■ TASK DIRECTIONS
Here the job is to transcribe the data exactly while omitting the images.

Segment Start: SUPPLIED INFORMATION

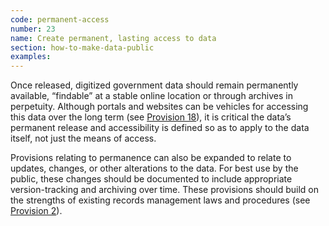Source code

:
 ```yaml
---
code: permanent-access
number: 23
name: Create permanent, lasting access to data
section: how-to-make-data-public
examples:
---
```


<p>Once released, digitized government data should remain permanently available, “findable” at a stable online location or through archives in perpetuity. Although portals and websites can be vehicles for accessing this data over the long term (see <a href="http://sunlightfoundation.com/opendataguidelines/#data-portals-and-websites">Provision 18</a>), it is critical the data’s permanent release and accessibility is defined so as to apply to the data itself, not just the means of access.</p>
<p>Provisions relating to permanence can also be expanded to relate to updates, changes, or other alterations to the data. For best use by the public, these changes should be documented to include appropriate version-tracking and archiving over time. These provisions should build on the strengths of existing records management laws and procedures (see <a href="http://sunlightfoundation.com/opendataguidelines/#build-on-precedent">Provision 2</a>).</p>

Segment End: SUPPLIED INFORMATION

■ RESPONSE AREA
Source code

:
 ```yaml
---
code: permanent-access
number: 23
name: Create permanent, lasting access to data
section: how-to-make-data-public
examples:
---
```


<p>Once released, digitized government data should remain permanently available, “findable” at a stable online location or through archives in perpetuity. Although portals and websites can be vehicles for accessing this data over the long term (see <a href="http://sunlightfoundation.com/opendataguidelines/#data-portals-and-websites">Provision 18</a>), it is critical the data’s permanent release and accessibility is defined so as to apply to the data itself, not just the means of access.</p>
<p>Provisions relating to permanence can also be expanded to relate to updates, changes, or other alterations to the data. For best use by the public, these changes should be documented to include appropriate version-tracking and archiving over time. These provisions should build on the strengths of existing records management laws and procedures (see <a href="http://sunlightfoundation.com/opendataguidelines/#build-on-precedent">Provision 2</a>).</p>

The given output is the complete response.